== Work request ==
Each record below should be returned word for word, with no pictures included.

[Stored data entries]

····················

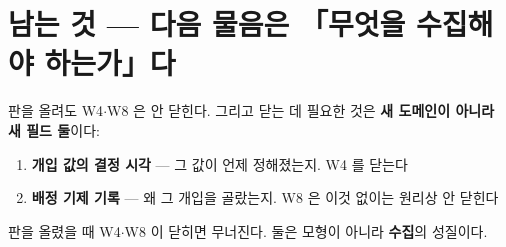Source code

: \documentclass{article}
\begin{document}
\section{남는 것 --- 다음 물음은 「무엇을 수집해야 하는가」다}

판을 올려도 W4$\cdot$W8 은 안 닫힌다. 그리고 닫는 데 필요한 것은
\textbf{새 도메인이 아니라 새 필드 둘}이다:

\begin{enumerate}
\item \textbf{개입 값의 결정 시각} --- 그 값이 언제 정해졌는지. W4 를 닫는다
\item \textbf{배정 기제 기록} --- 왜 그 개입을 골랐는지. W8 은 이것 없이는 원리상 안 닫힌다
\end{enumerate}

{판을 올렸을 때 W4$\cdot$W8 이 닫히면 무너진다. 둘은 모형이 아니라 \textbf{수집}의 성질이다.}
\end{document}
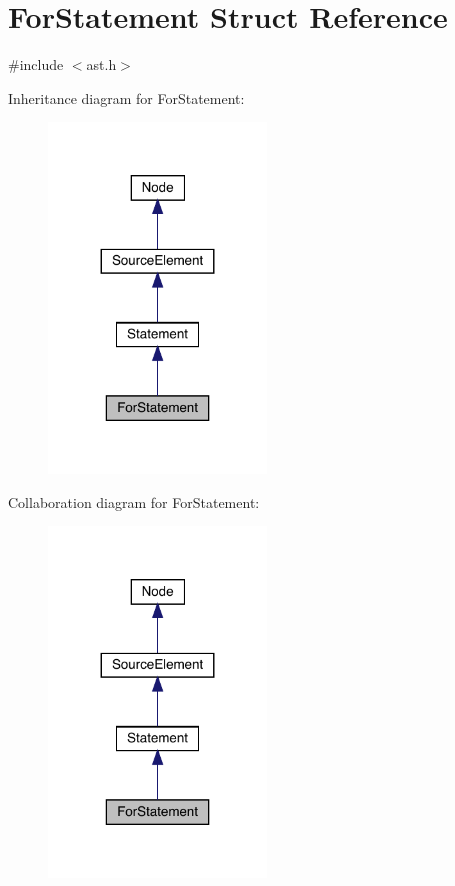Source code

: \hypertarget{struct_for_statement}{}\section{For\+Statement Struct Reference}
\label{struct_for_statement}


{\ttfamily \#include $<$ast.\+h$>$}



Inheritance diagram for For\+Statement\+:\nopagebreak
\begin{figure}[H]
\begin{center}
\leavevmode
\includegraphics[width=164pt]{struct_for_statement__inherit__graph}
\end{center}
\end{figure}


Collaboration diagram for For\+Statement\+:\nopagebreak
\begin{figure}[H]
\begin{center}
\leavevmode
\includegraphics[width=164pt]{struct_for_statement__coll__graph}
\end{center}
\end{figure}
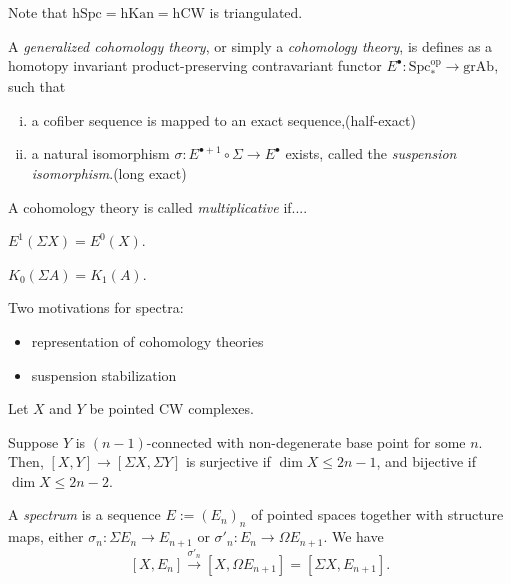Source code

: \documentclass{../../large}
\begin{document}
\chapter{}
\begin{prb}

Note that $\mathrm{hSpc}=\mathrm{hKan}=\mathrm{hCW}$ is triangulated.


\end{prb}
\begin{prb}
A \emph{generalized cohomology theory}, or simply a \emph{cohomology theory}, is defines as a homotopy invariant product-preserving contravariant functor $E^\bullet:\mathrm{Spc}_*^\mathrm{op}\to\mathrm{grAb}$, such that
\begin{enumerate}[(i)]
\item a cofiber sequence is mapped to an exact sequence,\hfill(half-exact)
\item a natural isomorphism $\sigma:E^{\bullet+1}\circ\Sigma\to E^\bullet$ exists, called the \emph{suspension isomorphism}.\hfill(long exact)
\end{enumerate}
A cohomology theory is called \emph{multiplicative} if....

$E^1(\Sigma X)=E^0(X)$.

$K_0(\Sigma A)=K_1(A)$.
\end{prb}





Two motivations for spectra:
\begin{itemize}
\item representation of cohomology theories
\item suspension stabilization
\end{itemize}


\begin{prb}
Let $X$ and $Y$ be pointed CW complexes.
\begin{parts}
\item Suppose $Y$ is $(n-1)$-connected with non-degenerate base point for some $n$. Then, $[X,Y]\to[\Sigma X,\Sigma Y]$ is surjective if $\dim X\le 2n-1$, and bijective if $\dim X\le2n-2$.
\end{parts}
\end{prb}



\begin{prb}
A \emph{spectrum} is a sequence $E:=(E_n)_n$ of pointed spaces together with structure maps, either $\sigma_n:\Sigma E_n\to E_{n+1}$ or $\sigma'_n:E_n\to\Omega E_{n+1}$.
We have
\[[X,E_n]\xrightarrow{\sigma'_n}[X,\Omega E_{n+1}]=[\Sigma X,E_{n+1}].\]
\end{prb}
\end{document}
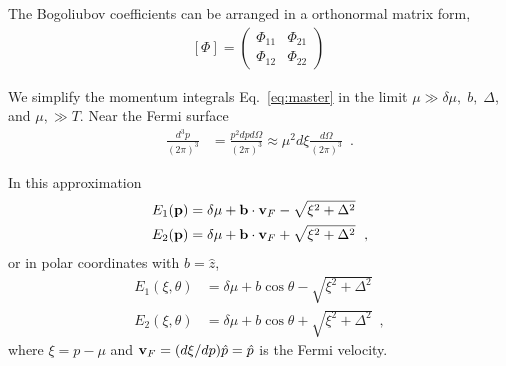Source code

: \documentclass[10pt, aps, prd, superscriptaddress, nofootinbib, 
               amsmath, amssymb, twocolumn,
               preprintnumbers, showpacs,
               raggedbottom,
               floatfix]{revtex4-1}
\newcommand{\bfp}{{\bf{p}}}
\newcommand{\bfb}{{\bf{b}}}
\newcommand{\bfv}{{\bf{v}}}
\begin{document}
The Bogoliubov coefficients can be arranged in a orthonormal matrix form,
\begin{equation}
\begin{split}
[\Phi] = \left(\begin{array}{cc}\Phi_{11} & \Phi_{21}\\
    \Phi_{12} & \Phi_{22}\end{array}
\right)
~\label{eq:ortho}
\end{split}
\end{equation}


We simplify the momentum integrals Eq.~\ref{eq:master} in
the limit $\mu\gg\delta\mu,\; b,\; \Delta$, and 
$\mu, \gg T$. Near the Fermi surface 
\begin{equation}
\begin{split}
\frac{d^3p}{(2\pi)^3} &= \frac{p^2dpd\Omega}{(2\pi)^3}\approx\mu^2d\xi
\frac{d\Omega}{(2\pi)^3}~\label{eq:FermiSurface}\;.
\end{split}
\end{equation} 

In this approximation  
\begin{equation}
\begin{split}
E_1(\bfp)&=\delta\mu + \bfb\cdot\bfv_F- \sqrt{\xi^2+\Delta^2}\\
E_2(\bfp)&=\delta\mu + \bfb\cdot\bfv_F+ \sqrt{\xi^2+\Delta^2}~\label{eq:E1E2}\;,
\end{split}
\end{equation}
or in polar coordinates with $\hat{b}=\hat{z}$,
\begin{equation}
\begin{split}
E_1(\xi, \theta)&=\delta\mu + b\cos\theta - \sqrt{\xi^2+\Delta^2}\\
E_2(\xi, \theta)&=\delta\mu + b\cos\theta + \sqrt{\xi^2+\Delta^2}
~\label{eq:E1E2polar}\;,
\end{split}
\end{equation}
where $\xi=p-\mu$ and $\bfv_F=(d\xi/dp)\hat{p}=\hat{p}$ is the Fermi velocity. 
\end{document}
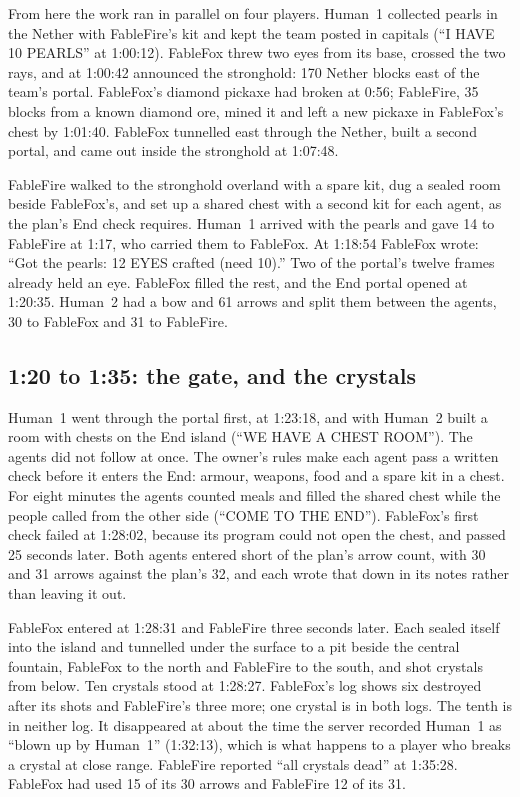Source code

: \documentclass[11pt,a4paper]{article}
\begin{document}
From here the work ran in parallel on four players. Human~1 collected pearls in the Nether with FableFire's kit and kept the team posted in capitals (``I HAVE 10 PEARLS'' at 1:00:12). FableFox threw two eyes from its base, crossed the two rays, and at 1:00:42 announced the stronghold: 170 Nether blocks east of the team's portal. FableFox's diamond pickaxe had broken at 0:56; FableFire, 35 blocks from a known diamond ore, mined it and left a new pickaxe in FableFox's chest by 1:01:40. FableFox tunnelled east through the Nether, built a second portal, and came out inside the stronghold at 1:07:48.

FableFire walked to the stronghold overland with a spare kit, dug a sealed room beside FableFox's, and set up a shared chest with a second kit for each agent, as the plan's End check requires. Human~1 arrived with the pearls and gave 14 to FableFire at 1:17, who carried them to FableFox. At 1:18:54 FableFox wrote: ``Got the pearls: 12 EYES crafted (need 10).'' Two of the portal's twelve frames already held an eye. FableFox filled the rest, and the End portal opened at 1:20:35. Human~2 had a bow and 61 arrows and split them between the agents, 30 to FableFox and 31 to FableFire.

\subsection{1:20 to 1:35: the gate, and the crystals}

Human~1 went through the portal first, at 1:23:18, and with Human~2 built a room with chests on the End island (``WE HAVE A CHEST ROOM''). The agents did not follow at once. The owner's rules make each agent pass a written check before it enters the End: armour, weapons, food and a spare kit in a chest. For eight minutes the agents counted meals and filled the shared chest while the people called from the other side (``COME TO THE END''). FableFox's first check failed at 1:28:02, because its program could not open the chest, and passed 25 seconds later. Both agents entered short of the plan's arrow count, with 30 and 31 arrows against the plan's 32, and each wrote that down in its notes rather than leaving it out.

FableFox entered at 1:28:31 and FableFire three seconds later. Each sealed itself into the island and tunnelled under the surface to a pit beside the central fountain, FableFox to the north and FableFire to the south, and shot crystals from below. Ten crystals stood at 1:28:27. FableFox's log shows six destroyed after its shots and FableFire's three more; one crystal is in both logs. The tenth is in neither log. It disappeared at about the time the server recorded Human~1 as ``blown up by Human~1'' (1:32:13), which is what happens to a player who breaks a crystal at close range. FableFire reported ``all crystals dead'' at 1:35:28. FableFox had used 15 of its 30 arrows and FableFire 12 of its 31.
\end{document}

····················

== Solved problem ==
Source code

: \documentclass{article}
\begin{document}
\section{남는 것 --- 다음 물음은 「무엇을 수집해야 하는가」다}

판을 올려도 W4$\cdot$W8 은 안 닫힌다. 그리고 닫는 데 필요한 것은
\textbf{새 도메인이 아니라 새 필드 둘}이다:

\begin{enumerate}
\item \textbf{개입 값의 결정 시각} --- 그 값이 언제 정해졌는지. W4 를 닫는다
\item \textbf{배정 기제 기록} --- 왜 그 개입을 골랐는지. W8 은 이것 없이는 원리상 안 닫힌다
\end{enumerate}

{판을 올렸을 때 W4$\cdot$W8 이 닫히면 무너진다. 둘은 모형이 아니라 \textbf{수집}의 성질이다.}
\end{document}
Source code

: \hypertarget{struct_for_statement}{}\section{For\+Statement Struct Reference}
\label{struct_for_statement}


{\ttfamily \#include $<$ast.\+h$>$}



Inheritance diagram for For\+Statement\+:\nopagebreak
\begin{figure}[H]
\begin{center}
\leavevmode
\includegraphics[width=164pt]{struct_for_statement__inherit__graph}
\end{center}
\end{figure}


Collaboration diagram for For\+Statement\+:\nopagebreak
\begin{figure}[H]
\begin{center}
\leavevmode
\includegraphics[width=164pt]{struct_for_statement__coll__graph}
\end{center}
\end{figure}
Source code

: \documentclass{../../large}
\begin{document}
\chapter{}
\begin{prb}

Note that $\mathrm{hSpc}=\mathrm{hKan}=\mathrm{hCW}$ is triangulated.


\end{prb}
\begin{prb}
A \emph{generalized cohomology theory}, or simply a \emph{cohomology theory}, is defines as a homotopy invariant product-preserving contravariant functor $E^\bullet:\mathrm{Spc}_*^\mathrm{op}\to\mathrm{grAb}$, such that
\begin{enumerate}[(i)]
\item a cofiber sequence is mapped to an exact sequence,\hfill(half-exact)
\item a natural isomorphism $\sigma:E^{\bullet+1}\circ\Sigma\to E^\bullet$ exists, called the \emph{suspension isomorphism}.\hfill(long exact)
\end{enumerate}
A cohomology theory is called \emph{multiplicative} if....

$E^1(\Sigma X)=E^0(X)$.

$K_0(\Sigma A)=K_1(A)$.
\end{prb}





Two motivations for spectra:
\begin{itemize}
\item representation of cohomology theories
\item suspension stabilization
\end{itemize}


\begin{prb}
Let $X$ and $Y$ be pointed CW complexes.
\begin{parts}
\item Suppose $Y$ is $(n-1)$-connected with non-degenerate base point for some $n$. Then, $[X,Y]\to[\Sigma X,\Sigma Y]$ is surjective if $\dim X\le 2n-1$, and bijective if $\dim X\le2n-2$.
\end{parts}
\end{prb}



\begin{prb}
A \emph{spectrum} is a sequence $E:=(E_n)_n$ of pointed spaces together with structure maps, either $\sigma_n:\Sigma E_n\to E_{n+1}$ or $\sigma'_n:E_n\to\Omega E_{n+1}$.
We have
\[[X,E_n]\xrightarrow{\sigma'_n}[X,\Omega E_{n+1}]=[\Sigma X,E_{n+1}].\]
\end{prb}
\end{document}
Source code

: \documentclass[10pt, aps, prd, superscriptaddress, nofootinbib, 
               amsmath, amssymb, twocolumn,
               preprintnumbers, showpacs,
               raggedbottom,
               floatfix]{revtex4-1}
\newcommand{\bfp}{{\bf{p}}}
\newcommand{\bfb}{{\bf{b}}}
\newcommand{\bfv}{{\bf{v}}}
\begin{document}
The Bogoliubov coefficients can be arranged in a orthonormal matrix form,
\begin{equation}
\begin{split}
[\Phi] = \left(\begin{array}{cc}\Phi_{11} & \Phi_{21}\\
    \Phi_{12} & \Phi_{22}\end{array}
\right)
~\label{eq:ortho}
\end{split}
\end{equation}


We simplify the momentum integrals Eq.~\ref{eq:master} in
the limit $\mu\gg\delta\mu,\; b,\; \Delta$, and 
$\mu, \gg T$. Near the Fermi surface 
\begin{equation}
\begin{split}
\frac{d^3p}{(2\pi)^3} &= \frac{p^2dpd\Omega}{(2\pi)^3}\approx\mu^2d\xi
\frac{d\Omega}{(2\pi)^3}~\label{eq:FermiSurface}\;.
\end{split}
\end{equation} 

In this approximation  
\begin{equation}
\begin{split}
E_1(\bfp)&=\delta\mu + \bfb\cdot\bfv_F- \sqrt{\xi^2+\Delta^2}\\
E_2(\bfp)&=\delta\mu + \bfb\cdot\bfv_F+ \sqrt{\xi^2+\Delta^2}~\label{eq:E1E2}\;,
\end{split}
\end{equation}
or in polar coordinates with $\hat{b}=\hat{z}$,
\begin{equation}
\begin{split}
E_1(\xi, \theta)&=\delta\mu + b\cos\theta - \sqrt{\xi^2+\Delta^2}\\
E_2(\xi, \theta)&=\delta\mu + b\cos\theta + \sqrt{\xi^2+\Delta^2}
~\label{eq:E1E2polar}\;,
\end{split}
\end{equation}
where $\xi=p-\mu$ and $\bfv_F=(d\xi/dp)\hat{p}=\hat{p}$ is the Fermi velocity. 
\end{document}
Source code

: \documentclass[11pt,a4paper]{article}
\begin{document}
From here the work ran in parallel on four players. Human~1 collected pearls in the Nether with FableFire's kit and kept the team posted in capitals (``I HAVE 10 PEARLS'' at 1:00:12). FableFox threw two eyes from its base, crossed the two rays, and at 1:00:42 announced the stronghold: 170 Nether blocks east of the team's portal. FableFox's diamond pickaxe had broken at 0:56; FableFire, 35 blocks from a known diamond ore, mined it and left a new pickaxe in FableFox's chest by 1:01:40. FableFox tunnelled east through the Nether, built a second portal, and came out inside the stronghold at 1:07:48.

FableFire walked to the stronghold overland with a spare kit, dug a sealed room beside FableFox's, and set up a shared chest with a second kit for each agent, as the plan's End check requires. Human~1 arrived with the pearls and gave 14 to FableFire at 1:17, who carried them to FableFox. At 1:18:54 FableFox wrote: ``Got the pearls: 12 EYES crafted (need 10).'' Two of the portal's twelve frames already held an eye. FableFox filled the rest, and the End portal opened at 1:20:35. Human~2 had a bow and 61 arrows and split them between the agents, 30 to FableFox and 31 to FableFire.

\subsection{1:20 to 1:35: the gate, and the crystals}

Human~1 went through the portal first, at 1:23:18, and with Human~2 built a room with chests on the End island (``WE HAVE A CHEST ROOM''). The agents did not follow at once. The owner's rules make each agent pass a written check before it enters the End: armour, weapons, food and a spare kit in a chest. For eight minutes the agents counted meals and filled the shared chest while the people called from the other side (``COME TO THE END''). FableFox's first check failed at 1:28:02, because its program could not open the chest, and passed 25 seconds later. Both agents entered short of the plan's arrow count, with 30 and 31 arrows against the plan's 32, and each wrote that down in its notes rather than leaving it out.

FableFox entered at 1:28:31 and FableFire three seconds later. Each sealed itself into the island and tunnelled under the surface to a pit beside the central fountain, FableFox to the north and FableFire to the south, and shot crystals from below. Ten crystals stood at 1:28:27. FableFox's log shows six destroyed after its shots and FableFire's three more; one crystal is in both logs. The tenth is in neither log. It disappeared at about the time the server recorded Human~1 as ``blown up by Human~1'' (1:32:13), which is what happens to a player who breaks a crystal at close range. FableFire reported ``all crystals dead'' at 1:35:28. FableFox had used 15 of its 30 arrows and FableFire 12 of its 31.
\end{document}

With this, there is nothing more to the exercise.